126 Zwar ist es wei­ter­hin ge­recht­fer­tigt und ge­bo­ten, ge­wis­se Min­dest­an­for­de­run­gen an den Or­ga­ni­sa­ti­ons­grad ei­ner Ar­beit­neh­mer­ver­ei­ni­gung zu stel­len, da Ta­rifp­lu­ra­lität nicht schlecht­hin aus­ge­schlos­sen ist. Der Ge­setz­ge­ber hat den § 97 ArbGG nicht ab­ge­schafft.

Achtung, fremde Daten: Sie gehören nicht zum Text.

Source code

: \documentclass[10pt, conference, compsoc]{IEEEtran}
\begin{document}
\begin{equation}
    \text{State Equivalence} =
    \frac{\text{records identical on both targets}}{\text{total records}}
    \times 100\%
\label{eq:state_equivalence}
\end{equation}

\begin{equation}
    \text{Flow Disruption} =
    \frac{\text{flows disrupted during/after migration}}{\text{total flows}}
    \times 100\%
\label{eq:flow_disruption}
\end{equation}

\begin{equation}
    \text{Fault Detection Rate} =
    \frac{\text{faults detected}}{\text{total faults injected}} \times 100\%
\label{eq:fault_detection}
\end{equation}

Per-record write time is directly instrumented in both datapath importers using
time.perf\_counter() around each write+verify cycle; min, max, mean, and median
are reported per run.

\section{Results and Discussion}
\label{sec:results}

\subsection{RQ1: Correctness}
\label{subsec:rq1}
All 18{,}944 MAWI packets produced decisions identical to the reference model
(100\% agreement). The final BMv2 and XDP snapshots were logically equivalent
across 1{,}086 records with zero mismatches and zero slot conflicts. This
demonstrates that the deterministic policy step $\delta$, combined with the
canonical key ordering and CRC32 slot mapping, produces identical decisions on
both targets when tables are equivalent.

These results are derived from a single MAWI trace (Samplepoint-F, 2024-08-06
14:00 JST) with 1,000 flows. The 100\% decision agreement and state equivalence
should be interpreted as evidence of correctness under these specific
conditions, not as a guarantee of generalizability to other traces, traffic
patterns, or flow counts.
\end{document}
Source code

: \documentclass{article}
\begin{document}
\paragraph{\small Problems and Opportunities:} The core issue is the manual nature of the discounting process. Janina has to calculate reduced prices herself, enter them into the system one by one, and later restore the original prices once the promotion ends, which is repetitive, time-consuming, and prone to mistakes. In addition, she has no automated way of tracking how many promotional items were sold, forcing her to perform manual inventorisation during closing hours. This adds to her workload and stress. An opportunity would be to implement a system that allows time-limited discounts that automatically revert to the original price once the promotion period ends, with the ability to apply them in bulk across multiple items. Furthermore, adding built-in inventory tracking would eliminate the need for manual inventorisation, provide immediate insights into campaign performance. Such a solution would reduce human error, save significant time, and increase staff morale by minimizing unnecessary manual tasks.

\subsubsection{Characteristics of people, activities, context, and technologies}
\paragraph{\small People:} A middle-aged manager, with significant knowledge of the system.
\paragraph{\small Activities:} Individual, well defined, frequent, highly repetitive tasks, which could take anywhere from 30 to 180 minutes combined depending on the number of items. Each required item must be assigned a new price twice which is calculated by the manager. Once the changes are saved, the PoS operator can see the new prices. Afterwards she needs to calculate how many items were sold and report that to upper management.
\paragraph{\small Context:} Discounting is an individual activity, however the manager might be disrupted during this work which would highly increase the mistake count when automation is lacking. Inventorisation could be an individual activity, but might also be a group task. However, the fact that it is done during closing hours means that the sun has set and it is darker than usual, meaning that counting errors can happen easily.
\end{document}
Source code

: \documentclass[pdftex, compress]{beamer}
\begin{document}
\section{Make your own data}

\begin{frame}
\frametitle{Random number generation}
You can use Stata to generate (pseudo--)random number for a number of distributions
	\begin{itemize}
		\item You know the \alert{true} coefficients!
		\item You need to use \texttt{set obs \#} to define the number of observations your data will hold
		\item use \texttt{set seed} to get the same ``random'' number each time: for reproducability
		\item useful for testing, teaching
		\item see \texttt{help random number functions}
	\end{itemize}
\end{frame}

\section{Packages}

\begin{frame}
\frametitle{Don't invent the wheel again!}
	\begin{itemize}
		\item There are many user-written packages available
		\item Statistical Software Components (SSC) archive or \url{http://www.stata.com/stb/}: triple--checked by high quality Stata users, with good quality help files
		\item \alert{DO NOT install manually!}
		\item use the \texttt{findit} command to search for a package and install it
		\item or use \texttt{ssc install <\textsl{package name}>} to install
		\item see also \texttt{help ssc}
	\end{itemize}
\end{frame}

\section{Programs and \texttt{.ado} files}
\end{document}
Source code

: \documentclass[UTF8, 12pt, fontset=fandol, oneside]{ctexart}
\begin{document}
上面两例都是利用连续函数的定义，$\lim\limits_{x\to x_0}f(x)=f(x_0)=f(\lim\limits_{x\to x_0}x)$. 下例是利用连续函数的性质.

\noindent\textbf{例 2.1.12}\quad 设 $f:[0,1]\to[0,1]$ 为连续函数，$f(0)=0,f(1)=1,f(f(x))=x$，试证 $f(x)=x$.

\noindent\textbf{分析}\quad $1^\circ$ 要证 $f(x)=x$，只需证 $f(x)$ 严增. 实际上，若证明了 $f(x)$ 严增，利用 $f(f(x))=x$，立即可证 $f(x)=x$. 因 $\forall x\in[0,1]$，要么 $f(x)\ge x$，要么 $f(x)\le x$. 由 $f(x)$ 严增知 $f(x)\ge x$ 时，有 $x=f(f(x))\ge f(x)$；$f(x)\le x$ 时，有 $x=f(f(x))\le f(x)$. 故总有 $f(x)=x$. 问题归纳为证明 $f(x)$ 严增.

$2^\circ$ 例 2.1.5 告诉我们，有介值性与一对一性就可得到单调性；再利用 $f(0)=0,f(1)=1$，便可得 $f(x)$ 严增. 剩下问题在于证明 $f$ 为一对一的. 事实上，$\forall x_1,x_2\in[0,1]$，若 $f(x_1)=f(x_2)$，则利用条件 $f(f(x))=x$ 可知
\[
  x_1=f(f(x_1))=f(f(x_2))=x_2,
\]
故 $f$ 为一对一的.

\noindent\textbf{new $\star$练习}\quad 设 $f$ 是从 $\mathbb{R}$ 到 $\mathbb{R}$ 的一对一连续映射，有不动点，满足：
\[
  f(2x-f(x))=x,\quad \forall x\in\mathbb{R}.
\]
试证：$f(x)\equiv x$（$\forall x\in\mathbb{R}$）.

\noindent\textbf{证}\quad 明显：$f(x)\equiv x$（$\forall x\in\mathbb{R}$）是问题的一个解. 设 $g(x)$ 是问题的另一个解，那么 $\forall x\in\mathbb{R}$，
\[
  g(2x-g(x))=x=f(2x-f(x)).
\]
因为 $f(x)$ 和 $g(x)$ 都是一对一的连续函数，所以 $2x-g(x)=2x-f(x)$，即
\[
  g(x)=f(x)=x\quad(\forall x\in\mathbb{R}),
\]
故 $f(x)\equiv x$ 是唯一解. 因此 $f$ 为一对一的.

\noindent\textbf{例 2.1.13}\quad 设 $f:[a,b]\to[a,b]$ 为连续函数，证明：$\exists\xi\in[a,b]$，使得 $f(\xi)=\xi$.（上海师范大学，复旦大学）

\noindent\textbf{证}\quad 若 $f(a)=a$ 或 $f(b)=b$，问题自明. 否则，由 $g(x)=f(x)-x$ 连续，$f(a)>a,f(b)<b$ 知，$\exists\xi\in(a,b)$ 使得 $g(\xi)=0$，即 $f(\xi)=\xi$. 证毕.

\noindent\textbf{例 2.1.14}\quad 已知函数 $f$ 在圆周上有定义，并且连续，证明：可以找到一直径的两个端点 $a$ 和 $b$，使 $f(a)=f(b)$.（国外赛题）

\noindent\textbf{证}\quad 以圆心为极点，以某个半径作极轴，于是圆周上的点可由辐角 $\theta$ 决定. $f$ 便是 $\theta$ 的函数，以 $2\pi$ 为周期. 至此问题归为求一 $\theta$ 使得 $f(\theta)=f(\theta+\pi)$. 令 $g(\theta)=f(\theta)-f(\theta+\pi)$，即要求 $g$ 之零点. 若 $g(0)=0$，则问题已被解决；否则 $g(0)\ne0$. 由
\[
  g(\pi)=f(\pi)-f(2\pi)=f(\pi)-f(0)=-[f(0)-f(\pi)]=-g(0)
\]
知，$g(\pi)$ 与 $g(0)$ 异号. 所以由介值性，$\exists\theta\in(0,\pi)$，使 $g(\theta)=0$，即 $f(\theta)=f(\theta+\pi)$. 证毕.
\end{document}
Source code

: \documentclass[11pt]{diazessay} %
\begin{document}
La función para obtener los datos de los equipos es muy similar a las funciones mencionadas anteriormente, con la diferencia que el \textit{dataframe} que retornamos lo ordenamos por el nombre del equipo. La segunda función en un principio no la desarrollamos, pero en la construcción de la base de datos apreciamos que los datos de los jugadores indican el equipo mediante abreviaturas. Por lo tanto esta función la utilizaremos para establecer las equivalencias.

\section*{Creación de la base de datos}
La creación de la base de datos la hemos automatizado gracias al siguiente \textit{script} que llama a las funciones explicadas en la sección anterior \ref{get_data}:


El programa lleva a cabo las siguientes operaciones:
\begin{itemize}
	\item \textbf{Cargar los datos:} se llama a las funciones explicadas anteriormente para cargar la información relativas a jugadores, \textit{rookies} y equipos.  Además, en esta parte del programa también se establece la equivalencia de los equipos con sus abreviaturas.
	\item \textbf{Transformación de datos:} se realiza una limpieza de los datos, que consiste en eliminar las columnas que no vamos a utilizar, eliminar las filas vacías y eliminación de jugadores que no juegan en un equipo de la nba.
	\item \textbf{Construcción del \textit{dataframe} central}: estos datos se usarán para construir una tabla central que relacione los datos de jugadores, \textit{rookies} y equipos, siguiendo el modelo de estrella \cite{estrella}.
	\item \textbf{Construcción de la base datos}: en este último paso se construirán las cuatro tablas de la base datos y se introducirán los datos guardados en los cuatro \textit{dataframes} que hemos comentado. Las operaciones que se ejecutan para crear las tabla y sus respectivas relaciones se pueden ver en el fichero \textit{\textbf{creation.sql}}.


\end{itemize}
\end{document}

We­gen des Fil­ters der Mit­glie­derstärke bei der An­wend­bar­keit ei­nes Ta­rif­ver­trags im Be­trieb über § 4a Abs. 2 Satz 2 TVG und der ge­setz­lich fest­ge­leg­ten Lohn­un­ter­gren­ze des § 1 Mi­LoG sind die zu erfüllen­den Quo­ten je­doch im Lich­te des Art. 9 Abs. 3 GG nicht zu hoch an­zu­set­zen. Bei Ge­werk­schaf­ten wie der DHV, die be­reits dau­er­haft am Ta­rif­le­ben teil­ge­nom­men und Ta­rif­verträge im nen­nens­wer­ten Um­fang ge­schlos­sen ha­ben, ist bei der Prüfung gemäß § 97 ArbGG aus ver­fas­sungs­recht­li­chen Gründen der Maßstab der Mäch­tig­keits­kon­trol­le bis hin zu ei­ner Ba­ga­tell­kon­trol­le ab­zu­sen­ken. Auch wenn die Mit­glie­derstärke der DHV da­nach be­zo­gen auf ih­ren Zuständig­keits­be­reich ei­nen An­teil von ca. 1 % oder knapp dar­un­ter er­gibt, so lässt sich ih­re Ta­riffähig­keit an­ge­sichts ih­rer langjähri­gen Tra­di­ti­on, der Zahl der ab­ge­schlos­se­nen Ta­rif­verträge und an­ge­sichts der ge­setz­ge­be­ri­schen Ak­ti­vitäten im Schutz­be­reich des Art. 9 Abs. 3 GG nicht ver­nei­nen.
127 Die erst­in­stanz­li­che Ent­schei­dung war des­halb ab­zuändern, die Anträge wa­ren zurück­zu­wei­sen.

C.

128 Die Rechts­be­schwer­de war gemäß §§ 92 Abs. 1, 72 Abs. 2 Nr. 1 ArbGG zu­zu­las­sen.